| Assignment |
The lines to return are those below that contain the word "bara".

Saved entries

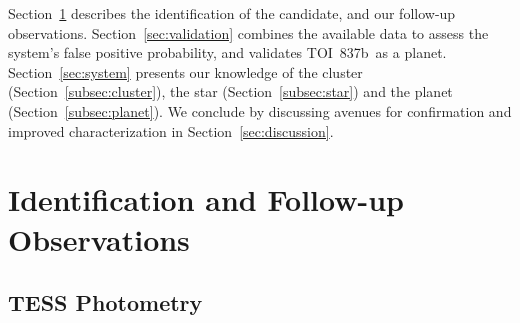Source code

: \documentclass[12pt,twocolumn,tighten]{aastex63}
\newcommand{\pn}{TOI~837b} %
\begin{document}
Section~\ref{sec:observations} describes the identification of the
candidate, and our follow-up observations.
Section~\ref{sec:validation} combines the available data to assess the
system's false positive probability, and validates \pn\ as a planet.
Section~\ref{sec:system} presents our knowledge of the cluster
(Section~\ref{subsec:cluster}), the star (Section~\ref{subsec:star})
and the planet (Section~\ref{subsec:planet}).  We conclude by
discussing avenues for confirmation and improved characterization in
Section~\ref{sec:discussion}.



\section{Identification and Follow-up Observations}
\label{sec:observations}


\subsection{TESS Photometry}
\label{subsec:tess}
\end{document}
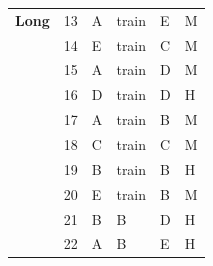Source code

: \documentclass[pageno]{final_paper}
\begin{document}
\begin{table}[]
\begin{tabular}{@{}llllll@{}}
\textbf{Long}           & 13                                  & A                                          & train                                       & E                                           & M                                       \\
\textbf{}               & 14                                  & E                                          & train                                       & C                                           & M                                       \\
\textbf{}               & 15                                  & A                                          & train                                       & D                                           & M                                       \\
\textbf{}               & 16                                  & D                                          & train                                       & D                                           & H                                       \\
\textbf{}               & 17                                  & A                                          & train                                       & B                                           & M                                       \\
\textbf{}               & 18                                  & C                                          & train                                       & C                                           & M                                       \\
\textbf{}               & 19                                  & B                                          & train                                       & B                                           & H                                       \\
\textbf{}               & 20                                  & E                                          & train                                       & B                                           & M                                       \\
\textbf{}               & 21                                  & B                                          & B                                           & D                                           & H                                       \\
\textbf{}               & 22                                  & A                                          & B                                           & E                                           & H                                       \\

\end{tabular}
\end{table}
\end{document}
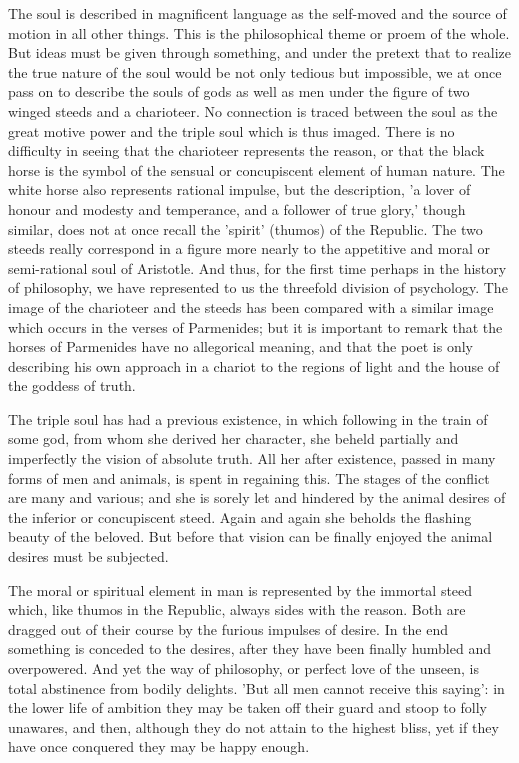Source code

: \documentclass[11pt,letter]{article}
\begin{document}
\par  The soul is described in magnificent language as the self-moved and the source of motion in all other things. This is the philosophical theme or proem of the whole. But ideas must be given through something, and under the pretext that to realize the true nature of the soul would be not only tedious but impossible, we at once pass on to describe the souls of gods as well as men under the figure of two winged steeds and a charioteer. No connection is traced between the soul as the great motive power and the triple soul which is thus imaged. There is no difficulty in seeing that the charioteer represents the reason, or that the black horse is the symbol of the sensual or concupiscent element of human nature. The white horse also represents rational impulse, but the description, 'a lover of honour and modesty and temperance, and a follower of true glory,' though similar, does not at once recall the 'spirit' (thumos) of the Republic. The two steeds really correspond in a figure more nearly to the appetitive and moral or semi-rational soul of Aristotle. And thus, for the first time perhaps in the history of philosophy, we have represented to us the threefold division of psychology. The image of the charioteer and the steeds has been compared with a similar image which occurs in the verses of Parmenides; but it is important to remark that the horses of Parmenides have no allegorical meaning, and that the poet is only describing his own approach in a chariot to the regions of light and the house of the goddess of truth.

\par  The triple soul has had a previous existence, in which following in the train of some god, from whom she derived her character, she beheld partially and imperfectly the vision of absolute truth. All her after existence, passed in many forms of men and animals, is spent in regaining this. The stages of the conflict are many and various; and she is sorely let and hindered by the animal desires of the inferior or concupiscent steed. Again and again she beholds the flashing beauty of the beloved. But before that vision can be finally enjoyed the animal desires must be subjected.

\par  The moral or spiritual element in man is represented by the immortal steed which, like thumos in the Republic, always sides with the reason. Both are dragged out of their course by the furious impulses of desire. In the end something is conceded to the desires, after they have been finally humbled and overpowered. And yet the way of philosophy, or perfect love of the unseen, is total abstinence from bodily delights. 'But all men cannot receive this saying': in the lower life of ambition they may be taken off their guard and stoop to folly unawares, and then, although they do not attain to the highest bliss, yet if they have once conquered they may be happy enough.
\end{document}
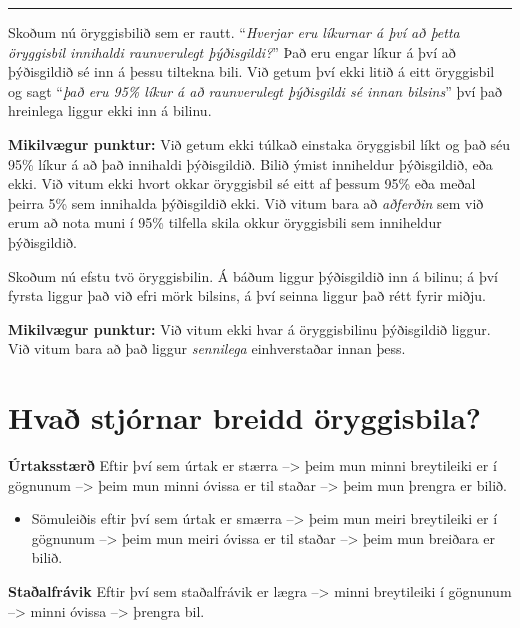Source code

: \documentclass[
]{book}
\providecommand{\tightlist}{%
  \setlength{\itemsep}{0pt}\setlength{\parskip}{0pt}}
\begin{document}
\begin{center}\rule{0.5\linewidth}{0.5pt}\end{center}

Skoðum nú öryggisbilið sem er rautt. ``\emph{Hverjar eru líkurnar á því að þetta öryggisbil innihaldi raunverulegt þýðisgildi?}'' Það eru engar líkur á því að þýðisgildið sé inn á þessu tiltekna bili. Við getum því ekki litið á eitt öryggisbil og sagt ``\emph{það eru 95\% líkur á að raunverulegt þýðisgildi sé innan bilsins}'' því það hreinlega liggur ekki inn á bilinu.

\textbf{Mikilvægur punktur:} Við getum ekki túlkað einstaka öryggisbil líkt og það séu 95\% líkur á að það innihaldi þýðisgildið. Bilið ýmist inniheldur þýðisgildið, eða ekki. Við vitum ekki hvort okkar öryggisbil sé eitt af þessum 95\% eða meðal þeirra 5\% sem innihalda þýðisgildið ekki. Við vitum bara að \emph{aðferðin} sem við erum að nota muni í 95\% tilfella skila okkur öryggisbili sem inniheldur þýðisgildið.

Skoðum nú efstu tvö öryggisbilin. Á báðum liggur þýðisgildið inn á bilinu; á því fyrsta liggur það við efri mörk bilsins, á því seinna liggur það rétt fyrir miðju.

\textbf{Mikilvægur punktur:} Við vitum ekki hvar á öryggisbilinu þýðisgildið liggur. Við vitum bara að það liggur \emph{sennilega} einhverstaðar innan þess.

\hypertarget{hvauxf0-stjuxf3rnar-breidd-uxf6ryggisbila}{%
\section{Hvað stjórnar breidd öryggisbila?}\label{hvauxf0-stjuxf3rnar-breidd-uxf6ryggisbila}}

\textbf{Úrtaksstærð} Eftir því sem úrtak er stærra --\textgreater{} þeim mun minni breytileiki er í gögnunum --\textgreater{} þeim mun minni óvissa er til staðar --\textgreater{} þeim mun þrengra er bilið.

\begin{itemize}
\tightlist
\item
  Sömuleiðis eftir því sem úrtak er smærra --\textgreater{} þeim mun meiri breytileiki er í gögnunum --\textgreater{} þeim mun meiri óvissa er til staðar --\textgreater{} þeim mun breiðara er bilið.
\end{itemize}

\textbf{Staðalfrávik} Eftir því sem staðalfrávik er lægra --\textgreater{} minni breytileiki í gögnunum --\textgreater{} minni óvissa --\textgreater{} þrengra bil.
\end{document}
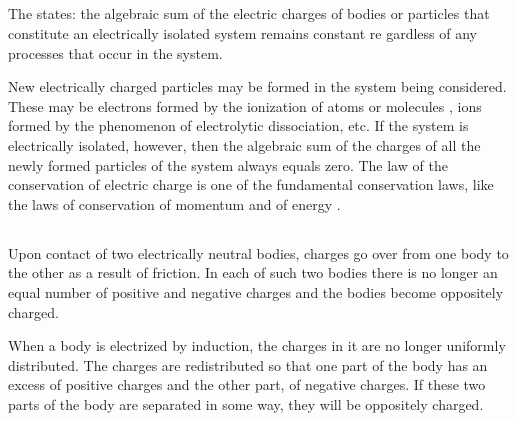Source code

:\subsection{}\label{14.1.3} The  states: the algebraic sum of the electric charges of bodies or particles that constitute an electrically isolated system remains constant re­ gardless of any processes that occur in the system.

New electrically charged particles may be formed in the system being considered. These may be electrons formed by the ionization of atoms or molecules , ions formed by the phenomenon of electrolytic dissociation, etc. If the system is electrically isolated, however, then the algebraic sum of the charges of all the newly formed particles of the system always equals zero. The law of the conservation of electric charge is one of the fundamental conservation laws, like the laws of conservation of momentum  and of energy .

\subsection{}\label{14.1.4} Upon contact of two electrically neutral bodies, charges go over from one body to the other as a result of friction. In each of such two bodies there is no longer an equal number of positive and negative charges and the bodies become oppositely charged.

When a body is electrized by induction, the charges in it are no longer uniformly distributed. The charges are redistributed so that one part of the body has an excess of positive charges and the other part, of negative charges. If these two parts of the body are separated in some way, they will be oppositely charged.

| Task response |
\textbf{Mikilvægur punktur:} Við getum ekki túlkað einstaka öryggisbil líkt og það séu 95\% líkur á að það innihaldi þýðisgildið. Bilið ýmist inniheldur þýðisgildið, eða ekki. Við vitum ekki hvort okkar öryggisbil sé eitt af þessum 95\% eða meðal þeirra 5\% sem innihalda þýðisgildið ekki. Við vitum bara að \emph{aðferðin} sem við erum að nota muni í 95\% tilfella skila okkur öryggisbili sem inniheldur þýðisgildið.
\textbf{Mikilvægur punktur:} Við vitum ekki hvar á öryggisbilinu þýðisgildið liggur. Við vitum bara að það liggur \emph{sennilega} einhverstaðar innan þess.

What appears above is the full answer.